Prof. Ahluwalia said that the continent is currently designing policies to overcome effects of COVID-19 yet other parts of the world continue moving forward.

According to Deprez from Enabel, Africans’ health conditions continue to deteriorate due to inadequate research.

He stressed need for increased research on neglected diseases, and training to up-skill health workers.

Improved hygiene at health facilities

Lack of hygiene can cause a multitude of adverse effects, such as hospital-acquired infections among others.

Maurice Kwizera, the Country Representative of WaterAid Rwanda has said that some health centers face water shortage and have no places designated for waste disposal.

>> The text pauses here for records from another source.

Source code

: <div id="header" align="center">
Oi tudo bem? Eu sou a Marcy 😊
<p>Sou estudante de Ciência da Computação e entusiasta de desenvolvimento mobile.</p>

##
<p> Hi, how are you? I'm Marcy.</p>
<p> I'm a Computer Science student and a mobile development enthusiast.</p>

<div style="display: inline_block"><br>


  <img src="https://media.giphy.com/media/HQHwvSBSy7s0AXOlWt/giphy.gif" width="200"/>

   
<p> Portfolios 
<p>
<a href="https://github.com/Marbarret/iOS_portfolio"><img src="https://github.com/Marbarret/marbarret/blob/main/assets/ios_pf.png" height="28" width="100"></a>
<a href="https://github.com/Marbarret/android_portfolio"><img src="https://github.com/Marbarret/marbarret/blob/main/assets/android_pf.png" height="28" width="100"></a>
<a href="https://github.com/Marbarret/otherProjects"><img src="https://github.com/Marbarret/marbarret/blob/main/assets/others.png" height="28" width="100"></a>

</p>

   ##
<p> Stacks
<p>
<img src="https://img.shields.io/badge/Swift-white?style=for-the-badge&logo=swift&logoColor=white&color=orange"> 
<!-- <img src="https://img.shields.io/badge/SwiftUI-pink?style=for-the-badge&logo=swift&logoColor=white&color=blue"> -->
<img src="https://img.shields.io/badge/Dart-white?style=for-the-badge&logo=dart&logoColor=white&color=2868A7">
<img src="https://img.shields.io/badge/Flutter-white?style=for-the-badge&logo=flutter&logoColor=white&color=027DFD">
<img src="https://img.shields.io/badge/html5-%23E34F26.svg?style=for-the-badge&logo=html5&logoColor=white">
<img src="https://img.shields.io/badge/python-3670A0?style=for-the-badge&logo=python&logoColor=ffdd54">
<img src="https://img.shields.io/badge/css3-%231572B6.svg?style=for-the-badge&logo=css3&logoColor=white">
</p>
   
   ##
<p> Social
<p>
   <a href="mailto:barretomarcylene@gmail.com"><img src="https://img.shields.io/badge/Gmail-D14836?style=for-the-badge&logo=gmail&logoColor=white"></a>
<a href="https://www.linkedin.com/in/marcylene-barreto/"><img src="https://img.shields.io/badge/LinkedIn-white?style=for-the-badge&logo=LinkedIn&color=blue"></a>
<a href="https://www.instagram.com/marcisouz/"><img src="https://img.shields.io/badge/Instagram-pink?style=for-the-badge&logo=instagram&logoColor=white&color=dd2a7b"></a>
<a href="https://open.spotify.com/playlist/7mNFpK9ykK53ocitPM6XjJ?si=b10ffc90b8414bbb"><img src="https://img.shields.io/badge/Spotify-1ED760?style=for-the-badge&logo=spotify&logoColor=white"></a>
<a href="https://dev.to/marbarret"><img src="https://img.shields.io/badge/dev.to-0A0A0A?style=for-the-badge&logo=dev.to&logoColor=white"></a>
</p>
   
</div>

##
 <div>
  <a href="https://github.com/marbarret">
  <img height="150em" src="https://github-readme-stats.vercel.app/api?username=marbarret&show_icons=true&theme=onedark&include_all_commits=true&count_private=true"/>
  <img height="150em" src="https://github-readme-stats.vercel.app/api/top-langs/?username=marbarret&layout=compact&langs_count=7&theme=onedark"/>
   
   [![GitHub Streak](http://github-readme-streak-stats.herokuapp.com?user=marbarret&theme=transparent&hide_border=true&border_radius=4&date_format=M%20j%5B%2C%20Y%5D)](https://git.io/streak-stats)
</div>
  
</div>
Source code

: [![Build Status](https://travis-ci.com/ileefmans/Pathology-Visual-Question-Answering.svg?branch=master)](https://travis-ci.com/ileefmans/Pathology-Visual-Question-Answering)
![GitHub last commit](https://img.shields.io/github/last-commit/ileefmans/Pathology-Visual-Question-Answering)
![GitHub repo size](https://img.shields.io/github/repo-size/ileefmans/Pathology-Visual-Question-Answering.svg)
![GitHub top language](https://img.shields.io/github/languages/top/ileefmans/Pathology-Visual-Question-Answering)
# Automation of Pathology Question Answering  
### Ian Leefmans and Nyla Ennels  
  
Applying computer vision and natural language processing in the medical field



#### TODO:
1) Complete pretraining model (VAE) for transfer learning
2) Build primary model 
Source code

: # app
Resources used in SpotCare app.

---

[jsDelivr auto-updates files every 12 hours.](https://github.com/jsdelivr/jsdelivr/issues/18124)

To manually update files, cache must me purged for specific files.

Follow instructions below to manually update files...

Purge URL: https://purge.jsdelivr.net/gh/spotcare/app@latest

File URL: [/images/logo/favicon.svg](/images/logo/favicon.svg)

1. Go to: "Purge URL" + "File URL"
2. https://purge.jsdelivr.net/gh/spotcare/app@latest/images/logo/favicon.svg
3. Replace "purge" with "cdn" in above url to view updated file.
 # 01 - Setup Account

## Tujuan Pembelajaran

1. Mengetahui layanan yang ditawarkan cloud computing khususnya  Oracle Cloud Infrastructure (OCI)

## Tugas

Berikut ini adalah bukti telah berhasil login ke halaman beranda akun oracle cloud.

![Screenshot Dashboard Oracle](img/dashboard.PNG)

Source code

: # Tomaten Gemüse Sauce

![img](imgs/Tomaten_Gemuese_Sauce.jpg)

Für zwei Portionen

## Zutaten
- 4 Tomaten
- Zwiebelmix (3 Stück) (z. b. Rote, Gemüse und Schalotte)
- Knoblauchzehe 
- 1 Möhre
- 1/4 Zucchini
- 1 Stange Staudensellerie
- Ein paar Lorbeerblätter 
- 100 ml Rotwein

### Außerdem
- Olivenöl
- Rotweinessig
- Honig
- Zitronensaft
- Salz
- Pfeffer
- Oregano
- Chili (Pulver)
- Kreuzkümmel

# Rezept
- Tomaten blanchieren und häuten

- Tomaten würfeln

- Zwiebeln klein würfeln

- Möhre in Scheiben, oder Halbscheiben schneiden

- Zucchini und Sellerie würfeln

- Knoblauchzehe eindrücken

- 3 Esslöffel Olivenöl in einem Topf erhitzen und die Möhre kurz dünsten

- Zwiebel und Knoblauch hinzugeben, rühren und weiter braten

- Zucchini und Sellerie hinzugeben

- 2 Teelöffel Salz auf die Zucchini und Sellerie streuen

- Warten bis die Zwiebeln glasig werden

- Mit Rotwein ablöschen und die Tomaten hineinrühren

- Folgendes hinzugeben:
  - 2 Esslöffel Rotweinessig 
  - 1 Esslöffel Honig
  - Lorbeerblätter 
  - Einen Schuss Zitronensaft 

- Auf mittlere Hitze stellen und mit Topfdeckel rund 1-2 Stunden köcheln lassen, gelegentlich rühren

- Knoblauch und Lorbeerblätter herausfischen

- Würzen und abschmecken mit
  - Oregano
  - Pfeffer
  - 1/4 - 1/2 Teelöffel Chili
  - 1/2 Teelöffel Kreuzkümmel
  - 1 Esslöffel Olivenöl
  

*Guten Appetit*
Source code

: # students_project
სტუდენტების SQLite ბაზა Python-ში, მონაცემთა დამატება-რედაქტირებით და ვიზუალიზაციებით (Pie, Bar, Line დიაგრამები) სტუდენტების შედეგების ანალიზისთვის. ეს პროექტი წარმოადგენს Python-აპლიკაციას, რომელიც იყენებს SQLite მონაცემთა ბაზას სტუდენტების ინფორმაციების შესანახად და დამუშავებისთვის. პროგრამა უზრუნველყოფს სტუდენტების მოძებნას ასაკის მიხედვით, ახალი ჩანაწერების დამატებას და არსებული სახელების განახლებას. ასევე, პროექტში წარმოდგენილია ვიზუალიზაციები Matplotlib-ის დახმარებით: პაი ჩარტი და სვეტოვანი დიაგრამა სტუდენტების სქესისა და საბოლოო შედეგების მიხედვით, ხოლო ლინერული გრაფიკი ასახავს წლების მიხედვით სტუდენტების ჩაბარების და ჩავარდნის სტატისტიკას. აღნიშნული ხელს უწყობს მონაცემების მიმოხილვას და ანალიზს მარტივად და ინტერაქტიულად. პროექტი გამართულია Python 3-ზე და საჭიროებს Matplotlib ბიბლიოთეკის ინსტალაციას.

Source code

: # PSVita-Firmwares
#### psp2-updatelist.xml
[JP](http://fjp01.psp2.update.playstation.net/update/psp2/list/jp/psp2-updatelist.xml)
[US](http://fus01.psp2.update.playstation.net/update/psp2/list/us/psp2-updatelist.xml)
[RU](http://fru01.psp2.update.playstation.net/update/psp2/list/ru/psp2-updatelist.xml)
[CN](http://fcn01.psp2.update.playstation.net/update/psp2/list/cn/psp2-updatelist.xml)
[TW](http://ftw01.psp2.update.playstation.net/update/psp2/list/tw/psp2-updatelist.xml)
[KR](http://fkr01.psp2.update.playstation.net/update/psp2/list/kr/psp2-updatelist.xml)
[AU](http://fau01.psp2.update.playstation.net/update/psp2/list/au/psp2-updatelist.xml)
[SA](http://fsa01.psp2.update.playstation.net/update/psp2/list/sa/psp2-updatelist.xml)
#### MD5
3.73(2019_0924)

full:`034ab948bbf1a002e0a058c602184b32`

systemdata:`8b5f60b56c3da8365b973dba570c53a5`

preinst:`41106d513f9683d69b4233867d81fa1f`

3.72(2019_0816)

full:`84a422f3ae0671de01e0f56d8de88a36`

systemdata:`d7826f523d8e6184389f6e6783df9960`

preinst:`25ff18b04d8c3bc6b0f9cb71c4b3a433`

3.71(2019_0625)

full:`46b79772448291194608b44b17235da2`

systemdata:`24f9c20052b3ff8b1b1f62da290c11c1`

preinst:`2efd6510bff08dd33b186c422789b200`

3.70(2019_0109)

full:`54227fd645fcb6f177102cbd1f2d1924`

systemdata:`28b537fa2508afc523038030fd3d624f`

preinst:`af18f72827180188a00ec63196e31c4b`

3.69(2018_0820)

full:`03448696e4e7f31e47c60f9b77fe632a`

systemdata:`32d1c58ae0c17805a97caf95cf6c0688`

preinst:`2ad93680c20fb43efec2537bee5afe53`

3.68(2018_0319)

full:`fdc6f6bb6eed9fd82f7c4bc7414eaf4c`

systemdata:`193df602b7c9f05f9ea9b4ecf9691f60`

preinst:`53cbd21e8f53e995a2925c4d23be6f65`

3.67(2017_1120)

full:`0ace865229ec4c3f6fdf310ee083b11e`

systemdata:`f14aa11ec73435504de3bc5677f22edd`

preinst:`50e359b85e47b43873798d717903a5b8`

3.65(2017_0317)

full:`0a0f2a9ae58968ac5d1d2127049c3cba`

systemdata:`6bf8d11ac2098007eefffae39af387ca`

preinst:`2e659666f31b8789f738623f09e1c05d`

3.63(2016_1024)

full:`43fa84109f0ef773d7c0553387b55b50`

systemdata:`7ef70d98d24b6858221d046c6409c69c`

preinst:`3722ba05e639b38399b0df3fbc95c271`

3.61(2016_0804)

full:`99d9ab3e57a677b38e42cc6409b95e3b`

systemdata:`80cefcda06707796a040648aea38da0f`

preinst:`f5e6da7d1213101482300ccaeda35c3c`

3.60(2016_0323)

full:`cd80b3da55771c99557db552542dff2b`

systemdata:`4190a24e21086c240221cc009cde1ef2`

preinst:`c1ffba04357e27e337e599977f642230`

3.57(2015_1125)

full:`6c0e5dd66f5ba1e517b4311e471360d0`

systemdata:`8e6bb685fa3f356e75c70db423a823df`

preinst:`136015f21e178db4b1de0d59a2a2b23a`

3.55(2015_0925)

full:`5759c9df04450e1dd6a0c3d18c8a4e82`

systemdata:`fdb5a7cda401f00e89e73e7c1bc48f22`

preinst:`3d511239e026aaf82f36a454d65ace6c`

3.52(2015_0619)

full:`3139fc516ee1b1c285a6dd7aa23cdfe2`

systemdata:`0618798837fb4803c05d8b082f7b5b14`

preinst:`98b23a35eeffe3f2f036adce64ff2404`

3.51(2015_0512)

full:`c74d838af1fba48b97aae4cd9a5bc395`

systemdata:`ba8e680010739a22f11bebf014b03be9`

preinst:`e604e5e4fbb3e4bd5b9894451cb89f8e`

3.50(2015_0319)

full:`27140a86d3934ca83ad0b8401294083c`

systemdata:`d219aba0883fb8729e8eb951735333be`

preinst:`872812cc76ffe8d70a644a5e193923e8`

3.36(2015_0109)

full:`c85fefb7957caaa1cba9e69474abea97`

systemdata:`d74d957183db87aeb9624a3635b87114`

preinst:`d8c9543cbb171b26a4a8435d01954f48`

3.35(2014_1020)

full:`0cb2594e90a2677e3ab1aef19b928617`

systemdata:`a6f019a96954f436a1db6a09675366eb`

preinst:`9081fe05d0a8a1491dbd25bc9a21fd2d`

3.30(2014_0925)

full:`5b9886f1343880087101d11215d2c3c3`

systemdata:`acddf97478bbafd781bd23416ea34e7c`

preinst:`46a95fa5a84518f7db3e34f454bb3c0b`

“Water, hygiene and sanitation are central to improved health. Globally, one out of four health facilities had no access to water by the time COVID-19 emerged. One out of three health facilities had no hand washing facility in laboratories and maternity wards among others while 10% did not have decent latrines,” he said.

Kwizera called for concerted efforts between governments, donors and other stakeholders to address this issue at different health centers and hospitals worldwide.

Deepening partnerships

Dr. Sabin Nsanzimana, the Director General of RBC told participants of the summit that collaboration with relevant stakeholders was a central element for Rwanda’s response to COVID-19. He called for partnerships so that health sectors across the world can make a step further to defeat COVID-19 and other diseases.

Dr. Nsanzimana revealed that the establishment of first National Reference Laboratory (NRL) for COVID-19 tests is among fruits of collaboration with other countries because Rwanda did not have enough resources by the time the pandemic emerged.

Organized by Be still Investment, a Zimbabwean Non-Government Organization operating in Rwanda, the first edition of Rwanda Global HealthCare summit was held in 2019.

Participants of the recently concluded Rwanda Global Healthcare Summit during a panel discussion.